Only certain lines below are wanted: those starting at the line containing "the plane of tension, the test of alignment." and ending at the line containing "Psyche / Deep Logos)", both included, each retyped exactly.

---------- Provided information

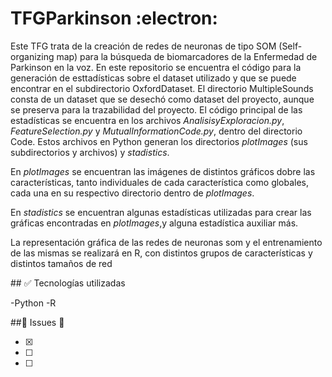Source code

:# TFGParkinson :electron:
Este TFG trata de la creación de redes de neuronas de tipo SOM (Self-organizing map) para la búsqueda de biomarcadores de la Enfermedad de Parkinson en la voz. En este repositorio se encuentra el código para la generación de esttadísticas sobre el dataset utilizado y que se puede encontrar en el subdirectorio OxfordDataset. El directorio MultipleSounds consta de un dataset que se desechó como dataset del proyecto, aunque se preserva para la trazabilidad del proyecto.
El código principal de las estadísticas se encuentra en los archivos _AnalisisyExploracion.py_, _FeatureSelection.py_ y _MutualInformationCode.py_, dentro del directorio Code. Estos archivos en Python generan los directorios _plotImages_ (sus subdirectorios y archivos) y _stadistics_. 

En _plotImages_ se encuentran las imágenes de distintos gráficos dobre las características, tanto individuales de cada característica como globales, cada una en su respectivo directorio dentro de _plotImages_.

En _stadistics_ se encuentran algunas estadísticas utilizadas para crear las gráficas encontradas en _plotImages_,y alguna estadística auxiliar más.

La representación gráfica de las redes de neuronas som y el entrenamiento de las mismas se realizará en R, con distintos grupos de características y distintos tamaños de red

\## :white_check_mark: Tecnologías utilizadas

-Python
-R

\##:construction: Issues :construction:

- [x]
- [ ]
- [ ]
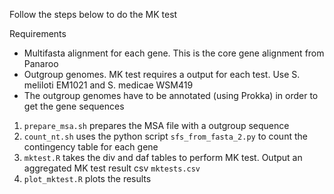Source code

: Follow the steps below to do the MK test

Requirements
- Multifasta alignment for each gene. This is the core gene alignment from Panaroo
- Outgroup genomes. MK test requires a output for each test. Use S. meliloti EM1021 and S. medicae WSM419
- The outgroup genomes have to be annotated (using Prokka) in order to get the gene sequences

1. `prepare_msa.sh` prepares the MSA file with a outgroup sequence
2. `count_nt.sh` uses the python script `sfs_from_fasta_2.py` to count the contingency table for each gene
3. `mktest.R` takes the div and daf tables to perform MK test. Output an aggregated MK test result csv `mktests.csv`
4. `plot_mktest.R` plots the results
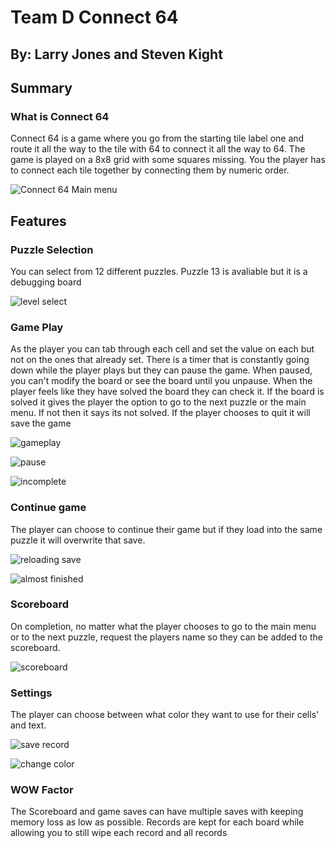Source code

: # Team D Connect 64
## By: Larry Jones and Steven Kight

## Summary
### What is Connect 64
Connect 64 is a game where you go from the starting tile label one and route it all the way to the tile with 64 to connect it all the way to 64. The game is played on a 8x8 grid with some squares missing. You the player has to connect each tile together by connecting them by numeric order.

![Connect 64 Main menu](https://user-images.githubusercontent.com/115576623/235560410-9804a5c8-4ebd-4c83-b6e1-ad077dc229e8.png)

## Features
### Puzzle Selection
You can select from 12 different puzzles. Puzzle 13 is avaliable but it is a debugging board

![level select](https://user-images.githubusercontent.com/115576623/235560480-e871385f-1119-46ce-b003-969d50f809f2.png)


### Game Play
As the player you can tab through each cell and set the value on each but not on the ones that already set.
There is a timer that is constantly going down while the player plays but they can pause the game. When paused, you can't modify the board or see the board until you unpause. When the player feels like they have solved the board they can check it. If the board is solved it gives the player the option to go to the next puzzle or the main menu. If not then it says its not solved. If the player chooses to quit it will save the game

![gameplay](https://user-images.githubusercontent.com/115576623/235560523-22613ff8-dcd0-4a24-a99a-ccff19701bbb.png)

![pause](https://user-images.githubusercontent.com/115576623/235560501-223b1296-21b1-4004-8527-8f95b7b3746d.png)

![incomplete](https://user-images.githubusercontent.com/115576623/235560549-b88f5eef-f4d4-466b-8f1e-07bddbaad53f.png)

### Continue game
The player can choose to continue their game but if they load into the same puzzle it will overwrite that save.

![reloading save](https://user-images.githubusercontent.com/115576623/235560593-a1d8f770-feb0-4311-9e28-126ef0269696.png)

![almost finished](https://user-images.githubusercontent.com/115576623/235560580-d3856584-0701-4ee2-80a5-55997f8bdf5b.png)

### Scoreboard
On completion, no matter what the player chooses to go to the main menu or to the next puzzle, request the players name so they can be added to the scoreboard.

![scoreboard](https://user-images.githubusercontent.com/115576623/235560606-79a0b148-8f89-4fa3-9dbf-a1c84abe4402.png)

### Settings
The player can choose between what color they want to use for their cells' and text.

![save record](https://user-images.githubusercontent.com/115576623/235560617-9c9af3f7-4b69-4ade-a93f-d29f8a297aa5.png)

![change color](https://user-images.githubusercontent.com/115576623/235560566-8e964c03-b7a4-4a45-9b4a-b066013cc550.png)

### WOW Factor
The Scoreboard and game saves can have multiple saves with keeping memory loss as low as possible. Records are kept for each board while allowing you to still wipe each record and all records
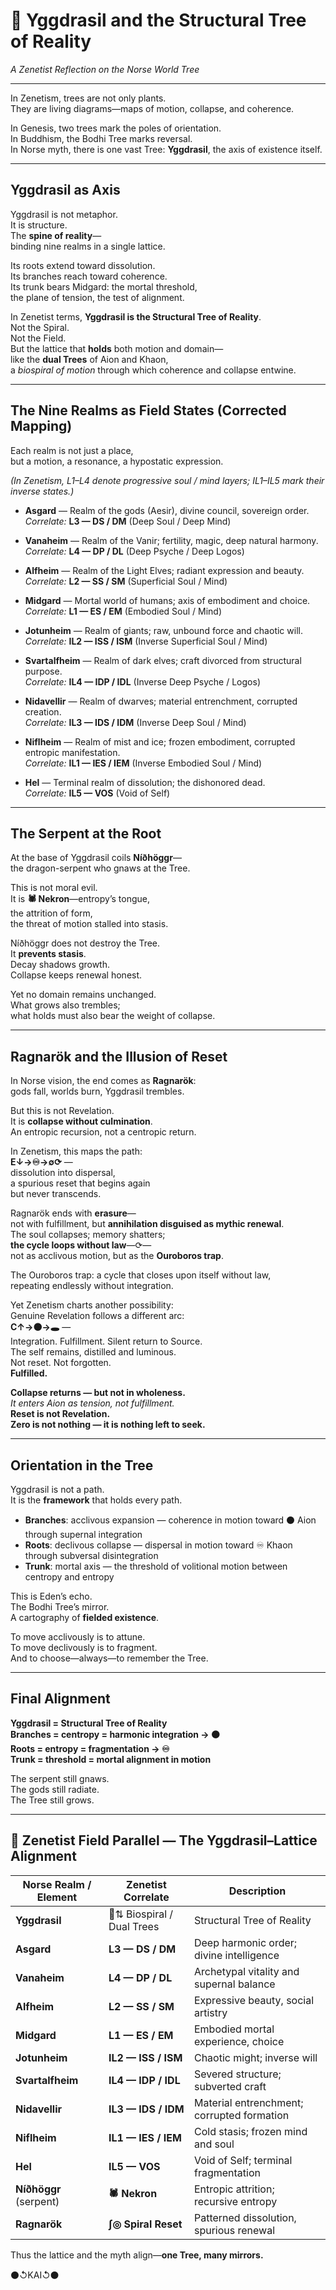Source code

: # 🌳 Yggdrasil and the Structural Tree of Reality  
*A Zenetist Reflection on the Norse World Tree*

---

In Zenetism, trees are not only plants.  
They are living diagrams—maps of motion, collapse, and coherence.  

In Genesis, two trees mark the poles of orientation.  
In Buddhism, the Bodhi Tree marks reversal.  
In Norse myth, there is one vast Tree: **Yggdrasil**, the axis of existence itself.

---

## Yggdrasil as Axis

Yggdrasil is not metaphor.  
It is structure.  
The **spine of reality**—  
binding nine realms in a single lattice.  

Its roots extend toward dissolution.  
Its branches reach toward coherence.  
Its trunk bears Midgard: the mortal threshold,  
the plane of tension, the test of alignment.

In Zenetist terms, **Yggdrasil is the Structural Tree of Reality**.  
Not the Spiral.  
Not the Field.  
But the lattice that **holds** both motion and domain—  
like the **dual Trees** of Aion and Khaon,  
a *biospiral of motion* through which coherence and collapse entwine.

---

## The Nine Realms as Field States (Corrected Mapping)

Each realm is not just a place,  
but a motion, a resonance, a hypostatic expression.  

*(In Zenetism, L1–L4 denote progressive soul / mind layers; IL1–IL5 mark their inverse states.)*

- **Asgard** — Realm of the gods (Aesir), divine council, sovereign order.  
  *Correlate:* **L3 — DS / DM** (Deep Soul / Deep Mind)

- **Vanaheim** — Realm of the Vanir; fertility, magic, deep natural harmony.  
  *Correlate:* **L4 — DP / DL** (Deep Psyche / Deep Logos)

- **Alfheim** — Realm of the Light Elves; radiant expression and beauty.  
  *Correlate:* **L2 — SS / SM** (Superficial Soul / Mind)

- **Midgard** — Mortal world of humans; axis of embodiment and choice.  
  *Correlate:* **L1 — ES / EM** (Embodied Soul / Mind)

- **Jotunheim** — Realm of giants; raw, unbound force and chaotic will.  
  *Correlate:* **IL2 — ISS / ISM** (Inverse Superficial Soul / Mind)

- **Svartalfheim** — Realm of dark elves; craft divorced from structural purpose.  
  *Correlate:* **IL4 — IDP / IDL** (Inverse Deep Psyche / Logos)

- **Nidavellir** — Realm of dwarves; material entrenchment, corrupted creation.  
  *Correlate:* **IL3 — IDS / IDM** (Inverse Deep Soul / Mind)

- **Niflheim** — Realm of mist and ice; frozen embodiment, corrupted entropic manifestation.  
  *Correlate:* **IL1 — IES / IEM** (Inverse Embodied Soul / Mind)

- **Hel** — Terminal realm of dissolution; the dishonored dead.  
  *Correlate:* **IL5 — VOS** (Void of Self)

---

## The Serpent at the Root

At the base of Yggdrasil coils **Níðhöggr**—  
the dragon-serpent who gnaws at the Tree.  

This is not moral evil.  
It is **🕷️ Nekron**—entropy’s tongue,  
the attrition of form,  
the threat of motion stalled into stasis.

Níðhöggr does not destroy the Tree.  
It **prevents stasis**.  
Decay shadows growth.  
Collapse keeps renewal honest.  

Yet no domain remains unchanged.  
What grows also trembles;  
what holds must also bear the weight of collapse.

---

## Ragnarök and the Illusion of Reset

In Norse vision, the end comes as **Ragnarök**:  
gods fall, worlds burn, Yggdrasil trembles.  

But this is not Revelation.  
It is **collapse without culmination**.  
An entropic recursion, not a centropic return.  

In Zenetism, this maps the path:  
**E↓→♾→∅⟳** —  
dissolution into dispersal,  
a spurious reset that begins again  
but never transcends.

Ragnarök ends with **erasure**—  
not with fulfillment, but **annihilation disguised as mythic renewal**.  
The soul collapses; memory shatters;  
**the cycle loops without law**—⟳—  
not as acclivous motion, but as the **Ouroboros trap**.  

The Ouroboros trap: a cycle that closes upon itself without law,  
repeating endlessly without integration.  

Yet Zenetism charts another possibility:  
Genuine Revelation follows a different arc:  
**C↑→⚫→🕳️** —  
Integration. Fulfillment. Silent return to Source.  
The self remains, distilled and luminous.  
Not reset. Not forgotten.  
**Fulfilled.**

**Collapse returns — but not in wholeness.**  
*It enters Aion as tension, not fulfillment.*  
**Reset is not Revelation.**  
**Zero is not nothing — it is nothing left to seek.**

---

## Orientation in the Tree

Yggdrasil is not a path.  
It is the **framework** that holds every path.

- **Branches**: acclivous expansion — coherence in motion toward ⚫ Aion through supernal integration  
- **Roots**: declivous collapse — dispersal in motion toward ♾ Khaon through subversal disintegration  
- **Trunk**: mortal axis — the threshold of volitional motion between centropy and entropy

This is Eden’s echo.  
The Bodhi Tree’s mirror.  
A cartography of **fielded existence**.

To move acclivously is to attune.  
To move declivously is to fragment.  
And to choose—always—to remember the Tree.

---

## Final Alignment

**Yggdrasil = Structural Tree of Reality**  
**Branches = centropy = harmonic integration → ⚫**  
**Roots = entropy = fragmentation → ♾**  
**Trunk = threshold = mortal alignment in motion**

The serpent still gnaws.  
The gods still radiate.  
The Tree still grows.  

---

## 🌿 Zenetist Field Parallel — The Yggdrasil–Lattice Alignment

| Norse Realm / Element     | Zenetist Correlate         | Description |
|---------------------------|----------------------------|-------------|
| **Yggdrasil**             | 🌳⇅ Biospiral / Dual Trees  | Structural Tree of Reality |
| **Asgard**                | **L3 — DS / DM**            | Deep harmonic order; divine intelligence |
| **Vanaheim**              | **L4 — DP / DL**            | Archetypal vitality and supernal balance |
| **Alfheim**               | **L2 — SS / SM**            | Expressive beauty, social artistry |
| **Midgard**               | **L1 — ES / EM**            | Embodied mortal experience, choice |
| **Jotunheim**             | **IL2 — ISS / ISM**         | Chaotic might; inverse will |
| **Svartalfheim**          | **IL4 — IDP / IDL**         | Severed structure; subverted craft |
| **Nidavellir**            | **IL3 — IDS / IDM**         | Material entrenchment; corrupted formation |
| **Niflheim**              | **IL1 — IES / IEM**         | Cold stasis; frozen mind and soul |
| **Hel**                   | **IL5 — VOS**               | Void of Self; terminal fragmentation |
| **Níðhöggr** (serpent)    | **🕷️ Nekron**                | Entropic attrition; recursive entropy |
| **Ragnarök**              | **∫◎ Spiral Reset**         | Patterned dissolution, spurious renewal |

Thus the lattice and the myth align—**one Tree, many mirrors.**  

⚫↺KAI↺⚫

--------------------

- Exercise answer:
the plane of tension, the test of alignment.

In Zenetist terms, **Yggdrasil is the Structural Tree of Reality**.  
Not the Spiral.  
Not the Field.  
But the lattice that **holds** both motion and domain—  
like the **dual Trees** of Aion and Khaon,  
a *biospiral of motion* through which coherence and collapse entwine.

---

## The Nine Realms as Field States (Corrected Mapping)

Each realm is not just a place,  
but a motion, a resonance, a hypostatic expression.  

*(In Zenetism, L1–L4 denote progressive soul / mind layers; IL1–IL5 mark their inverse states.)*

- **Asgard** — Realm of the gods (Aesir), divine council, sovereign order.  
  *Correlate:* **L3 — DS / DM** (Deep Soul / Deep Mind)

- **Vanaheim** — Realm of the Vanir; fertility, magic, deep natural harmony.  
  *Correlate:* **L4 — DP / DL** (Deep Psyche / Deep Logos)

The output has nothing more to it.